TRY IT: Say how many lines in the records contain the string "provided", giving the number by itself.

-- -- --

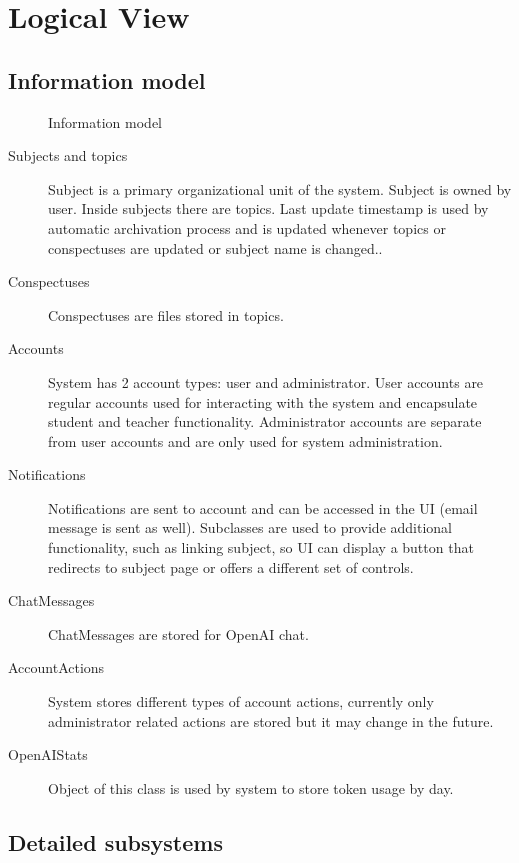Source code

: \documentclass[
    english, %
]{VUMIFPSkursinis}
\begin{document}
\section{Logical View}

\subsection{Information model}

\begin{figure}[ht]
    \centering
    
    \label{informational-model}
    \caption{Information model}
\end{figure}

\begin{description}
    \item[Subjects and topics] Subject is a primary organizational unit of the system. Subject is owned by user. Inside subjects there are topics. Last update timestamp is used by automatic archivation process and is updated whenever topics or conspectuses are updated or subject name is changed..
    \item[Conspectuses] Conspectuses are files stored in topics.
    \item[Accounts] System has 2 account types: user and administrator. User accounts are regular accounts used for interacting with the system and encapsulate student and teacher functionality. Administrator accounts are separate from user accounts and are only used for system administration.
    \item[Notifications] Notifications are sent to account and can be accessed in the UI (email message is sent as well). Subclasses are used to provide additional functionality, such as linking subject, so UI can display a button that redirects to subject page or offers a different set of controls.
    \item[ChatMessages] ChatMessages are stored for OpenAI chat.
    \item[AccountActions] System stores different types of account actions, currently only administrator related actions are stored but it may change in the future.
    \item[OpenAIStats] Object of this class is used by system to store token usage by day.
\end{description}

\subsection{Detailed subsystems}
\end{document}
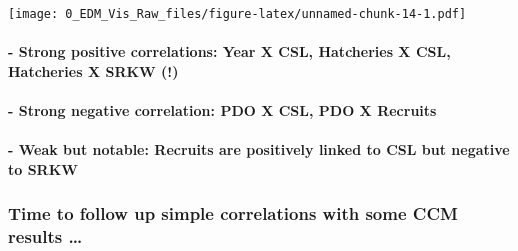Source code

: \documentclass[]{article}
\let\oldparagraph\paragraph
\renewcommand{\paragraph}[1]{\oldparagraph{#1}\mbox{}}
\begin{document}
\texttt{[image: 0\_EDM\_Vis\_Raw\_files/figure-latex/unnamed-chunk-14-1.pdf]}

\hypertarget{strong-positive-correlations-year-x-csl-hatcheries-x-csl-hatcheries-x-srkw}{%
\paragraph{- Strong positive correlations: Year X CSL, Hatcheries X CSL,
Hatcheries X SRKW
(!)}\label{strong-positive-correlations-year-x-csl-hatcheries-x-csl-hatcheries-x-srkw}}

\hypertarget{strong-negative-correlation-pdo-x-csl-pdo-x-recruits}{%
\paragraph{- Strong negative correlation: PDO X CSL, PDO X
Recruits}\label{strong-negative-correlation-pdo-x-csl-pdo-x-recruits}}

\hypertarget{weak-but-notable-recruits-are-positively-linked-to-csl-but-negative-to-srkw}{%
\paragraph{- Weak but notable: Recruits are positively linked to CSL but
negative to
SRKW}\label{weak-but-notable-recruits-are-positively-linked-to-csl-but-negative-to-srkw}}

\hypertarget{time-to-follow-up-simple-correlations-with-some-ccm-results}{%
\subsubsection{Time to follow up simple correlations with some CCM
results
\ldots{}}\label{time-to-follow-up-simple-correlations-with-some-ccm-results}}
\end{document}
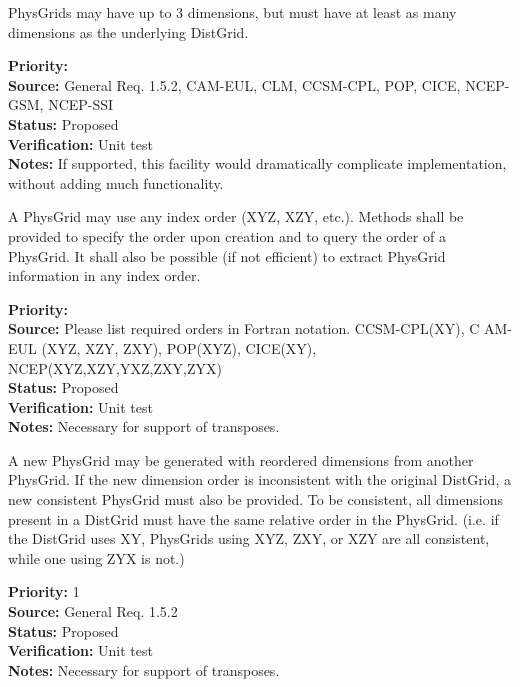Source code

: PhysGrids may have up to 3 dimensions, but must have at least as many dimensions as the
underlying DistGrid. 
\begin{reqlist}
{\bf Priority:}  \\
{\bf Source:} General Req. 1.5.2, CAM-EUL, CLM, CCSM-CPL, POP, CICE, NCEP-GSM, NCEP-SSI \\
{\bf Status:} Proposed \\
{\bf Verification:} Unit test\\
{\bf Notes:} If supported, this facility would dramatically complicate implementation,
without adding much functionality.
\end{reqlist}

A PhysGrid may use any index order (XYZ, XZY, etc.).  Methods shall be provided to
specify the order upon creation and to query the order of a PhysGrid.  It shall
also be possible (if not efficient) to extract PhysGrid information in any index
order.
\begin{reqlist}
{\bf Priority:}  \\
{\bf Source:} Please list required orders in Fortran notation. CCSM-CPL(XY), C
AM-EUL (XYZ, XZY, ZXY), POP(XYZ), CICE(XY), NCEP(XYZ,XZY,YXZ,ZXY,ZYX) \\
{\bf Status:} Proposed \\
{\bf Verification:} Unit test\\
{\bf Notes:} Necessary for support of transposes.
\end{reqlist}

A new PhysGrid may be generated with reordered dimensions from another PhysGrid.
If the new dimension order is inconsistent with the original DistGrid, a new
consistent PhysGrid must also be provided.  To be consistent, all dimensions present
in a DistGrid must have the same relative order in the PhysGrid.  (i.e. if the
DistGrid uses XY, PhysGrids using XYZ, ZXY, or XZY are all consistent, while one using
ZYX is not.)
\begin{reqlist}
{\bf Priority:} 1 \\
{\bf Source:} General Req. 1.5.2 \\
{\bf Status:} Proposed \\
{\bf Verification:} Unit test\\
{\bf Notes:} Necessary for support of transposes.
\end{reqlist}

-- -- --

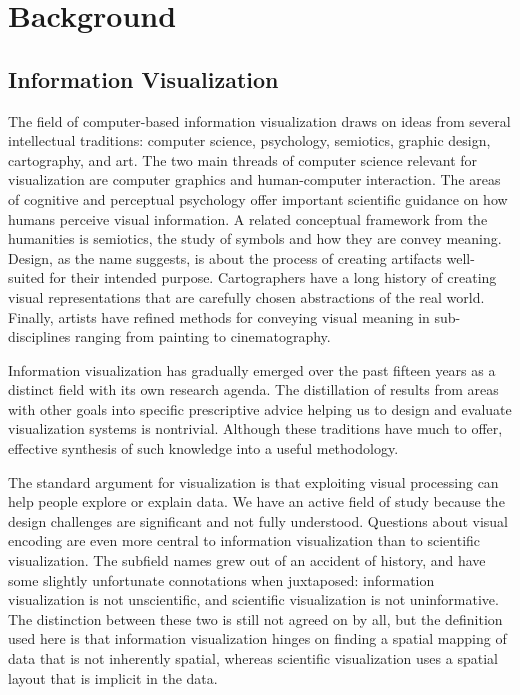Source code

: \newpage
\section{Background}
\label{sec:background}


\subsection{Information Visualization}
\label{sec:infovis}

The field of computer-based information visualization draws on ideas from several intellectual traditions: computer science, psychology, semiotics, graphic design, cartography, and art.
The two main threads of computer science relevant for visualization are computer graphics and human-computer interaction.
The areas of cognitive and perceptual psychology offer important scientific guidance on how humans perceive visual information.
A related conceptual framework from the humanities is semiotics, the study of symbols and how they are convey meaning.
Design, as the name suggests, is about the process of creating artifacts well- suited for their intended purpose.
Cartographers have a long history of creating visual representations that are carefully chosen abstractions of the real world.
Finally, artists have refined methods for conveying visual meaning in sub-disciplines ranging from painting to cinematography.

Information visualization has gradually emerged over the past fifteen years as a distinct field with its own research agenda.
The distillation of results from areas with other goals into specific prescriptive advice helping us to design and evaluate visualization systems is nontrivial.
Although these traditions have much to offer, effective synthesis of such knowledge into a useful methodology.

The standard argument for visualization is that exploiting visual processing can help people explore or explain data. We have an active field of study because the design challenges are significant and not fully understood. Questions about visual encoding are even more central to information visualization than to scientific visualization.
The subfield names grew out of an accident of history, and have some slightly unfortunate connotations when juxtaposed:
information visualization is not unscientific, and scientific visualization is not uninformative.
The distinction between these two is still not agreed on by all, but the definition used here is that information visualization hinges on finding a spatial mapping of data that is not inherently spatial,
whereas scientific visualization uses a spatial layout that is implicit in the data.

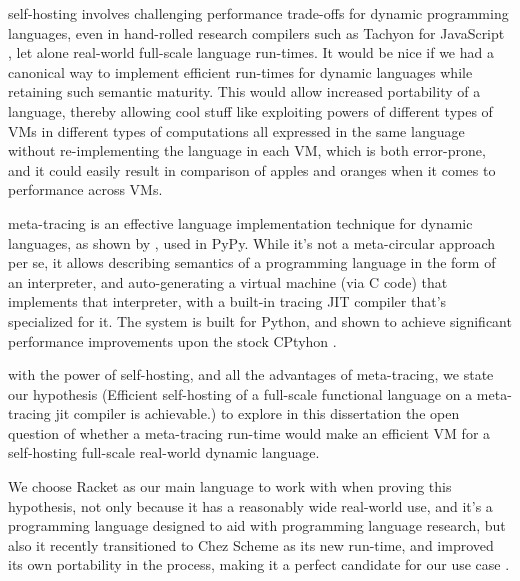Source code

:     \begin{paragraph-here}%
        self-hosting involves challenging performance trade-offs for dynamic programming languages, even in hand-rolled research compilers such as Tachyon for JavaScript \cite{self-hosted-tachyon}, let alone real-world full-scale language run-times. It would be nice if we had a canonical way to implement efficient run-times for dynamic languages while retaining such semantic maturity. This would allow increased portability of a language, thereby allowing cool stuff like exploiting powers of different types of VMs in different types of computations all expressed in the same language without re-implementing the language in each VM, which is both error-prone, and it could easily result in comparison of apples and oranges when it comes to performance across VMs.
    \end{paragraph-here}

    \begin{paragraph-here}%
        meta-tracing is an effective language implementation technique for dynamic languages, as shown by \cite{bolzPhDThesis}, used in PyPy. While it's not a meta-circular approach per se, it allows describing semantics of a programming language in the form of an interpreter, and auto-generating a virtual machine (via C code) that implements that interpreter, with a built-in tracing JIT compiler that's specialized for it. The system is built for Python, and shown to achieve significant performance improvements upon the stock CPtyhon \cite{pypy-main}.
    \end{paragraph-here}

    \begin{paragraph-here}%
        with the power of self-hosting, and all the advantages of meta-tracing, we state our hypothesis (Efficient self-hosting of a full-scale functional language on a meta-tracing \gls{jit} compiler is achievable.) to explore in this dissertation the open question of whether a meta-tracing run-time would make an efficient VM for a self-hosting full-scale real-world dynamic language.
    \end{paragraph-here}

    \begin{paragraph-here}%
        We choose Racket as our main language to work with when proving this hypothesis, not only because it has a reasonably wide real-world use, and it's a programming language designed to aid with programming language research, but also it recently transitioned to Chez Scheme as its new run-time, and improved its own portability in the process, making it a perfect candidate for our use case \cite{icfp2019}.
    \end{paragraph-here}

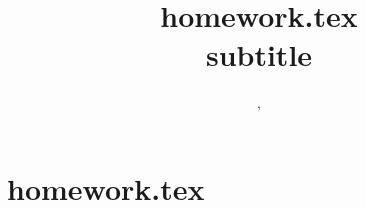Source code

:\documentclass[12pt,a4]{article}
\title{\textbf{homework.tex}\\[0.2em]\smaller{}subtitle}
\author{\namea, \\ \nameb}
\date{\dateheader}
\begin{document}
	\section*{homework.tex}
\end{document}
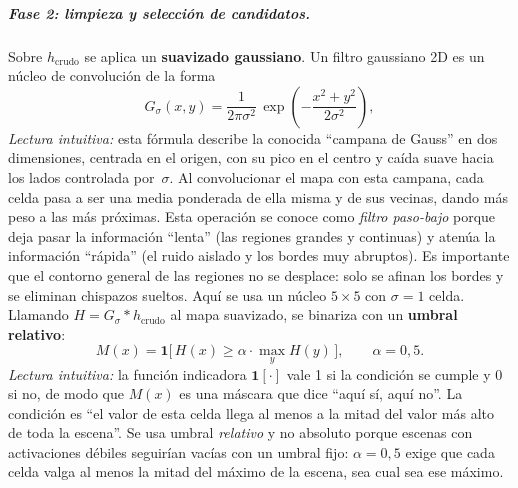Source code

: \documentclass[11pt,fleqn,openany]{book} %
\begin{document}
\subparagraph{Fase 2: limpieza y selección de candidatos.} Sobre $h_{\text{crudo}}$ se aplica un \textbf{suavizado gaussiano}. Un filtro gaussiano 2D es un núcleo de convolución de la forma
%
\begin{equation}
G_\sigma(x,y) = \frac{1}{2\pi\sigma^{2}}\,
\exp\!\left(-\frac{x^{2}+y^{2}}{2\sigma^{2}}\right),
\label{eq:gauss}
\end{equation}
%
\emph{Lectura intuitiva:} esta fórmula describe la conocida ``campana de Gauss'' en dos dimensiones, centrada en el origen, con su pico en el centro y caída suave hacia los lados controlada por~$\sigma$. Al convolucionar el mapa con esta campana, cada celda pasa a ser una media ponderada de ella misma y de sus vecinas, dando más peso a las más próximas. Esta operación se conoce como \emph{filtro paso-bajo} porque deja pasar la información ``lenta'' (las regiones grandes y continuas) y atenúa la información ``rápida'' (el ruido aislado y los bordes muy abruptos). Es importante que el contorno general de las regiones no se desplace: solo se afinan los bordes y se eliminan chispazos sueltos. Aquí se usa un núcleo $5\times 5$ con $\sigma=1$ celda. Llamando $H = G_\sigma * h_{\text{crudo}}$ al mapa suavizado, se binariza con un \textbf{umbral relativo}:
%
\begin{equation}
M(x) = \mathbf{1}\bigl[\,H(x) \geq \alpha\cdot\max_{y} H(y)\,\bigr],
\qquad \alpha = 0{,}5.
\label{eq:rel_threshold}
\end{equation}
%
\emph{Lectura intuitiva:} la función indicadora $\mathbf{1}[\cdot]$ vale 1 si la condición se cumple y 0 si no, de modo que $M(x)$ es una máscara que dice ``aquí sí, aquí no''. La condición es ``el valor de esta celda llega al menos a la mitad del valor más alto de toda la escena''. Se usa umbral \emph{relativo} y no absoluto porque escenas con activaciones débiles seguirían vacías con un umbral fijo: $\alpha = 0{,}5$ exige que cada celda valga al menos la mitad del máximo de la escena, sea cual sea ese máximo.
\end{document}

-- -- --

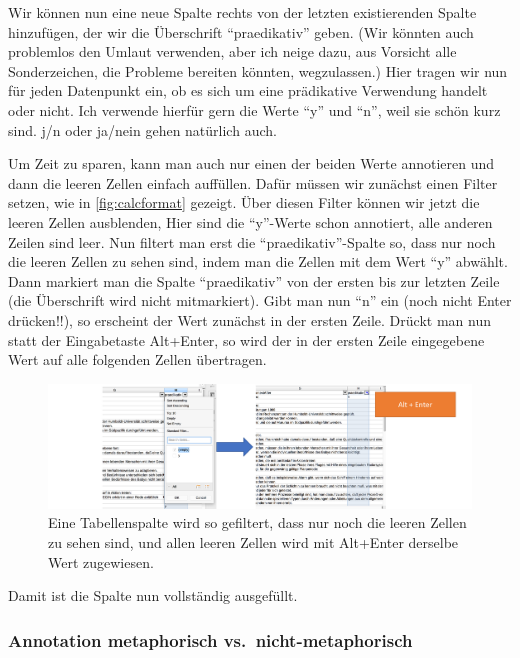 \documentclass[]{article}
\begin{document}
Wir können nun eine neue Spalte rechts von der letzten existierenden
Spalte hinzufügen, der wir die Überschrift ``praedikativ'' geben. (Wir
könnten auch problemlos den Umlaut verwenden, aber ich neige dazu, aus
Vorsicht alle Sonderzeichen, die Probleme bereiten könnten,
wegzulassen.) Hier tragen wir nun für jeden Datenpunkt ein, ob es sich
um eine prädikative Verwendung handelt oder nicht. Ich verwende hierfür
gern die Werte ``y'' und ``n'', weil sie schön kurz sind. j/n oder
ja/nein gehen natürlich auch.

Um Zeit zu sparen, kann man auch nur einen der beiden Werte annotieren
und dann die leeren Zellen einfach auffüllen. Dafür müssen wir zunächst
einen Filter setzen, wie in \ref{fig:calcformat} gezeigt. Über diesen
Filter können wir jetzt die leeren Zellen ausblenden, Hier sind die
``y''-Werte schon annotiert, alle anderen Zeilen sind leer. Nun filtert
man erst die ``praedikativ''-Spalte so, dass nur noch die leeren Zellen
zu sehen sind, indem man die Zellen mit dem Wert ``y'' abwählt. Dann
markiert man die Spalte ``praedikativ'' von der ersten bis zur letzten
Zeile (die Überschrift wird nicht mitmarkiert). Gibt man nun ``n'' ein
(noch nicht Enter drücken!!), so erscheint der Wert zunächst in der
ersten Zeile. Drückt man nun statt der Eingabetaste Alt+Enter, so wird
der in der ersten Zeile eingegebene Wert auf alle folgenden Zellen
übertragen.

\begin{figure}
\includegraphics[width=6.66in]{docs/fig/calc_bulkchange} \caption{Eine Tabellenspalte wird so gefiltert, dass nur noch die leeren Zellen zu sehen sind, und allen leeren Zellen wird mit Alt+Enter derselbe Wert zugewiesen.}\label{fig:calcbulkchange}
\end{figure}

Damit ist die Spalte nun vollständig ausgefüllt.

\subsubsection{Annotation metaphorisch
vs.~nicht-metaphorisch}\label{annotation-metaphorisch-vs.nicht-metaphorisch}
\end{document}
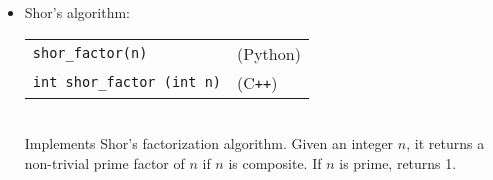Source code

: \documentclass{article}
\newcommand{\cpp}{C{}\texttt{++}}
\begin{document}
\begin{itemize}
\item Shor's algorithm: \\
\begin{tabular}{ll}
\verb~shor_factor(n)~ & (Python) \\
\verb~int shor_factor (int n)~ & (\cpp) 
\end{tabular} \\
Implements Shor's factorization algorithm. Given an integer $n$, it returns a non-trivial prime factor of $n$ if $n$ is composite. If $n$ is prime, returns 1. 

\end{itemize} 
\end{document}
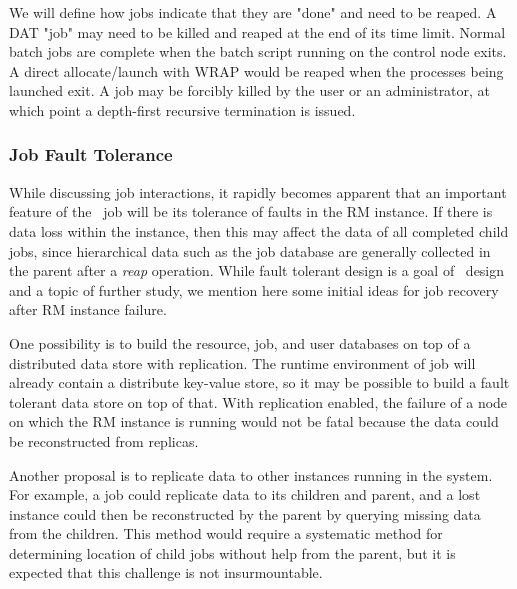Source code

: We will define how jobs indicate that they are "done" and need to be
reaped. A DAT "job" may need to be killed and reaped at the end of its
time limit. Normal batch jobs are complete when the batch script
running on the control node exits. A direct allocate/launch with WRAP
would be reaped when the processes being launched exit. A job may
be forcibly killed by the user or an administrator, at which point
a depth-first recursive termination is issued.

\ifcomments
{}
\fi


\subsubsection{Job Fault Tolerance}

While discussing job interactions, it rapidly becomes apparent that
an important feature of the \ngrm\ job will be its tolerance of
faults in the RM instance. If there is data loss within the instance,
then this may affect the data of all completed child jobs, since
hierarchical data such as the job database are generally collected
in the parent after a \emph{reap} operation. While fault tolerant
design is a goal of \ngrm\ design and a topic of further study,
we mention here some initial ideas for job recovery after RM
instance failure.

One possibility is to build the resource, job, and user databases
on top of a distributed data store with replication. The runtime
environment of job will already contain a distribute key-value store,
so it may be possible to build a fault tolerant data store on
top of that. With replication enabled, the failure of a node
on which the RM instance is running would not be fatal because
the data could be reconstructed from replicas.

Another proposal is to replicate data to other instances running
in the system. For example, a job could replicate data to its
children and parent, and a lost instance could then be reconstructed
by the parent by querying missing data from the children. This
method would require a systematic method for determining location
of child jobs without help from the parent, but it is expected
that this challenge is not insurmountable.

-- -- --

WRITTEN ANSWER: 2